Переводчик | страница 60



(Для наглядности — кусочек, всего лишь кусочек из описания того, чем являлся пионерлагерь для героя «Жизни Александра Зильбера»: «Но вот я вижу не столовую вообще, не детей вообще, а себя того, в том именно лагере. Я еще шагаю в общем строю, но слышу уже приближающийся запах и чувствую, как к горлу подступают спазмы. Это пахнет еда, приготовленная для многих. Запах столовой — это символ моего одиночества, моей беззащитности». Это — Карабчиевский. Карив куда короче и лапидарнее: «Шли бы вы в жопу со своим пионерским лагерем!» Конец цитаты.)

Можно, конечно, все это объяснить различием писательских индивидуальностей и т. п. — каждый пишет, как он дышит. Но дело, я думаю, еще и в другом.

«1974–1975», — обозначил Карабчиевский годы написания своего романа. Нет, это я совсем не к тому, что его сочинение будто бы устарело, отнюдь! Просто хочу напомнить кое-что о характере того времени, которое, ясно же, не могло не сказаться на авторе и его сочинении.

Так вот. Написать в ту пору роман и не таясь назвать его «Жизнь Александра Зильбера» — это уже граничило с подвигом. Пагуба безгласности ведь не в том, что о чем-то запрещают писать. Главная пагуба в том, что из-за великого тумана недознаний, экивоков и недосказанностей по-настоящему думать об этом «чем-то» делается весьма затруднительно. Неартикулированная, как сказали бы сейчас, тема грозит так и остаться недоступной никому — ни читателям, ни даже писателям.

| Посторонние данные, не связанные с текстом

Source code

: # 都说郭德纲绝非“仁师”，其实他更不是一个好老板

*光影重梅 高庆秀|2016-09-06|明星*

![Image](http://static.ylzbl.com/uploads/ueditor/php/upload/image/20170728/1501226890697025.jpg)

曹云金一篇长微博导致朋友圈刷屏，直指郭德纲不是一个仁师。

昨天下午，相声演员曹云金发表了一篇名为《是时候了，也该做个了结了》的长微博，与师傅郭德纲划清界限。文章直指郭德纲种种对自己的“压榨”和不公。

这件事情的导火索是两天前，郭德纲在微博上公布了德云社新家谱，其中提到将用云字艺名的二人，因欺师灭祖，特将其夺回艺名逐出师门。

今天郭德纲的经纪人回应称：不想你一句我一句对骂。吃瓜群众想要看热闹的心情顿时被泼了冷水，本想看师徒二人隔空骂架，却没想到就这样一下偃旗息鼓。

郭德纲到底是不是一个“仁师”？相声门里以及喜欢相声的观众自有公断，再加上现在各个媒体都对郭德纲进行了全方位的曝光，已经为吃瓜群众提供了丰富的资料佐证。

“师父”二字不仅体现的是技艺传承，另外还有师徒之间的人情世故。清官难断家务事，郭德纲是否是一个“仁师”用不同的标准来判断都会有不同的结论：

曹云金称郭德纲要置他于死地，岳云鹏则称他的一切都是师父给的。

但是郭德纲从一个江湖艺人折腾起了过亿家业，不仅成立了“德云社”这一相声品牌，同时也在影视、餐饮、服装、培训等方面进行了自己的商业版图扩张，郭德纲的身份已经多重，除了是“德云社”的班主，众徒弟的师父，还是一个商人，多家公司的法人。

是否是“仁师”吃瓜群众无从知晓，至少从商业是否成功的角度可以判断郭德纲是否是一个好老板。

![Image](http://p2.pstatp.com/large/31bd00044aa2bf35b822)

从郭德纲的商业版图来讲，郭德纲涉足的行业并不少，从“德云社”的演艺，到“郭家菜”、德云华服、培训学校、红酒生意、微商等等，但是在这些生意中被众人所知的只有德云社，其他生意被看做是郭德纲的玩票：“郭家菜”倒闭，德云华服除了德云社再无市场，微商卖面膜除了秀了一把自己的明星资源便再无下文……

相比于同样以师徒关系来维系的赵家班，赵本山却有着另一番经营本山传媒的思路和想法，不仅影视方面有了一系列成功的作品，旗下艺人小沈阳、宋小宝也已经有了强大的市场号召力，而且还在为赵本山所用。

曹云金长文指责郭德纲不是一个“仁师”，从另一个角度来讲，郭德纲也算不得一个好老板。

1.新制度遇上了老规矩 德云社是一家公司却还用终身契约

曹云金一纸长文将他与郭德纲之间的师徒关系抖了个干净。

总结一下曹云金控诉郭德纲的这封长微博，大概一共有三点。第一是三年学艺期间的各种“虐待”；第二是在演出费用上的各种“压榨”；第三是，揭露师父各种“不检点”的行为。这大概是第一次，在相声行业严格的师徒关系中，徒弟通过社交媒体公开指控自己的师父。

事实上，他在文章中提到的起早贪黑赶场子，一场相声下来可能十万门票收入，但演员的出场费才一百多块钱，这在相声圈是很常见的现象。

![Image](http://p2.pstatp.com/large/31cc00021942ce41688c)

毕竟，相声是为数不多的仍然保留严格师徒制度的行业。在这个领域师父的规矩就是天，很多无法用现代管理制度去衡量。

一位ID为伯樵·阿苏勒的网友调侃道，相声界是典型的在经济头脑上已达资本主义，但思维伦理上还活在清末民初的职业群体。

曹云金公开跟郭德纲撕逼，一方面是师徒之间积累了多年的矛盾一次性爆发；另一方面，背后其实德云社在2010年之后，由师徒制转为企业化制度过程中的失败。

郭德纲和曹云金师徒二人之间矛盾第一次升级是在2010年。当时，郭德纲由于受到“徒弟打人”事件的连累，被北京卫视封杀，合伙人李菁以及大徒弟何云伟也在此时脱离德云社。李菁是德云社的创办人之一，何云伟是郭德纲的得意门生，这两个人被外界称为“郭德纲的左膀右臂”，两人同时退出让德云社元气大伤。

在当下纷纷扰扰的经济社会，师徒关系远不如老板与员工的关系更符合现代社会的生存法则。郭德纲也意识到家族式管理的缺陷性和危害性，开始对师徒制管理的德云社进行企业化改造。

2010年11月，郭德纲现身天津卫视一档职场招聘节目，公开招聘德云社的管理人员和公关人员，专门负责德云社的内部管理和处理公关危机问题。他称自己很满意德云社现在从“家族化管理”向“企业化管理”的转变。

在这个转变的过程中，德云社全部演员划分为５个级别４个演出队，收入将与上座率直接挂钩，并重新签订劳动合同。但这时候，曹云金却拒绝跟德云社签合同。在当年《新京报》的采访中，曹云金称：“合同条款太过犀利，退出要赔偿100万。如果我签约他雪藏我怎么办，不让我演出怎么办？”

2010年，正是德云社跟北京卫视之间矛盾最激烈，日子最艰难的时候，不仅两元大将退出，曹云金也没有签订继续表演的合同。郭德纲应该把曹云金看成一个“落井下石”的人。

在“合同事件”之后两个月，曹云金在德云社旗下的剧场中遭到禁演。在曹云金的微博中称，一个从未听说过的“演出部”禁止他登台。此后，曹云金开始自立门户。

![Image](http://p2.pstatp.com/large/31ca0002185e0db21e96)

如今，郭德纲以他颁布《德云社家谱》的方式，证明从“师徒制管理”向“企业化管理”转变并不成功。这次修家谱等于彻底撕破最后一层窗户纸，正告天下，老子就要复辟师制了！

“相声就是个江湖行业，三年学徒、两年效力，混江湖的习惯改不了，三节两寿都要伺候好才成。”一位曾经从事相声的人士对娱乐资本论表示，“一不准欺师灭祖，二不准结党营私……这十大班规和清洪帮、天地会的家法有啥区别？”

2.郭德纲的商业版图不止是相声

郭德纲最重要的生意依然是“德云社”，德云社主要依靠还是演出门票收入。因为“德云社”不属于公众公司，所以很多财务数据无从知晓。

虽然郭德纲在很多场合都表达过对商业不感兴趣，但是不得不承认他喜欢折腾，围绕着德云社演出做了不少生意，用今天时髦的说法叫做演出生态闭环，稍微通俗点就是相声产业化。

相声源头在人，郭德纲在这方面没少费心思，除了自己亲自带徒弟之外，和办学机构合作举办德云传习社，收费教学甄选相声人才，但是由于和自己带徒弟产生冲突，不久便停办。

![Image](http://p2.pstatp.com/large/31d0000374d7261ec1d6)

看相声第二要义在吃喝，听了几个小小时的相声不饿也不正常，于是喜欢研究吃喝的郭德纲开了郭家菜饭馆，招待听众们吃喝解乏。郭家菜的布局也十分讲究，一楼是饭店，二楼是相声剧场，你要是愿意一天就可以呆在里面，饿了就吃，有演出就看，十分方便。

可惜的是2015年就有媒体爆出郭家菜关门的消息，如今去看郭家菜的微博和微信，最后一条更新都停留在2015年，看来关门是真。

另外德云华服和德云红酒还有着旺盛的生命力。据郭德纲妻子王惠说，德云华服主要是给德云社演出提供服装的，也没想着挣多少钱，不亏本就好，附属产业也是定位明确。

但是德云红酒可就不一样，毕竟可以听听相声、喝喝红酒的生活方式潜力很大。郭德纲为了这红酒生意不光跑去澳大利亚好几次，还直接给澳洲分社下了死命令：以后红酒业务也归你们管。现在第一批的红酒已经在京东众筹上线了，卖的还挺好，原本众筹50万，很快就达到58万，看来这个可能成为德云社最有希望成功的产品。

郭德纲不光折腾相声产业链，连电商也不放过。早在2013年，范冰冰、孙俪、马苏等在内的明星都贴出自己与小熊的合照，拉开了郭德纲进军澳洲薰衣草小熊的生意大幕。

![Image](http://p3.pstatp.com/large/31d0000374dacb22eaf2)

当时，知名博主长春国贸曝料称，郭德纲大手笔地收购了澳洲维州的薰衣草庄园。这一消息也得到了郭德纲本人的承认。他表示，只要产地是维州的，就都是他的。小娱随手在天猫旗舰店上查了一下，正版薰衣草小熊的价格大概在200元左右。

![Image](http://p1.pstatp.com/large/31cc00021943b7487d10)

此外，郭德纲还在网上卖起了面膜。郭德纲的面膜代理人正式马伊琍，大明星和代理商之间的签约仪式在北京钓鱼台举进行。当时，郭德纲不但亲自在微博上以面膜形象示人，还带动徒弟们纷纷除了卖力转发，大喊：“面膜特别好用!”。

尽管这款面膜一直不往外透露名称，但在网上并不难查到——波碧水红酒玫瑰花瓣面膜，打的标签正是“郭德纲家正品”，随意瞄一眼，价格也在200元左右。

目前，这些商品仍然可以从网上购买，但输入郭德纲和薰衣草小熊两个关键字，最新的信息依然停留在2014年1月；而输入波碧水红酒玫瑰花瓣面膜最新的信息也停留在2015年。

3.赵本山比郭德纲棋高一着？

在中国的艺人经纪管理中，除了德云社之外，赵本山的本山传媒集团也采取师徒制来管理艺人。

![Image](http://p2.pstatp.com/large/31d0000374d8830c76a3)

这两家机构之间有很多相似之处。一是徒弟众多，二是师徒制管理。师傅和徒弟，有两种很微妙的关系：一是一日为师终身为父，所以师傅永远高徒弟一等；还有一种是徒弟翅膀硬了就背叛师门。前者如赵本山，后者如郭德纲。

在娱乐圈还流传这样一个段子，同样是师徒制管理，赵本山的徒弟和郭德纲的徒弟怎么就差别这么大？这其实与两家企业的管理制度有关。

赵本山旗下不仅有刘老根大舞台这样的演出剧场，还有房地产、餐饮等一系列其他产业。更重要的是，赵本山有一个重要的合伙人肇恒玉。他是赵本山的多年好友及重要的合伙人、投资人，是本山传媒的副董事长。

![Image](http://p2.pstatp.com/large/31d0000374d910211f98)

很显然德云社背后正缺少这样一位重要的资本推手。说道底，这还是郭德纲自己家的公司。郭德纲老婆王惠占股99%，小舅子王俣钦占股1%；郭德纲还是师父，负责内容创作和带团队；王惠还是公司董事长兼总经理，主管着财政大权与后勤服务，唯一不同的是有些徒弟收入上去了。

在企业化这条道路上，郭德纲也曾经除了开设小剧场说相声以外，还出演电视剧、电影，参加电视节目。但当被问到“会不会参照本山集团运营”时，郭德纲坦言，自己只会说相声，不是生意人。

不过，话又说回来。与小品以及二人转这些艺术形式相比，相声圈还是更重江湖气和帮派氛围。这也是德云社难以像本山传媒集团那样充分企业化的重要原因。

Карабчиевский писал о евреях. О русских евреях — в русском, то есть советском обществе. Вернее всего было бы сказать, что он писал о себе. Рассчитывал ли он на читателя? Не знаю, трудно сказать. Если судить по оборотам типа: «А теперь представьте себе…» или «Вы, конечно, знаете…», то чисто гипотетически, — что в «сам»- или «тамиздате» прочтут, — возможно, и рассчитывал. Хотя, быть может, это были всего лишь фигуры речи — ведь любая литература, даже писанная «в стол», — это попытка общения. Думаю, что на самом деле разобраться, объяснить самому себе для Карабчиевского было важнее, чем объяснять другим. Вот и писал, пытаясь ответить на самому же себе поставленные вопросы. Кто — я? Почему я такой? Почему — не как все? Потому что еврей? Но что такое — еврей? И почему их не любят? И где он во мне — этот самый еврей? И только ли в еврействе причина?..

Вопросы, вопросы. Все зыбко, неясно, ничего окончательного. Потому и понадобилось ему так тщательно, словно разглядывая их в микроскоп, воссоздавать нюансы семейного быта, обстановки, отношений между людьми, своих (простите, Зильбера) детских переживаний. Воссоздавать, восстанавливать во всех «подробностях, которые одни только и составляют суть дела» (цитата). А коли так, то надо, просто необходимо описать, например, всю технологию той зашифрованной для постороннего глаза (учительницы или пионервожатой) пытки, которую учиняют одноклассники под дирижерством малолетнего антисемита своему соученику-еврею. Вспомнить (хотя что вспоминать — вот же они, на слуху!) словечки и недомолвки, касаемые лиц «несоциалистической нации в социалистическом государстве».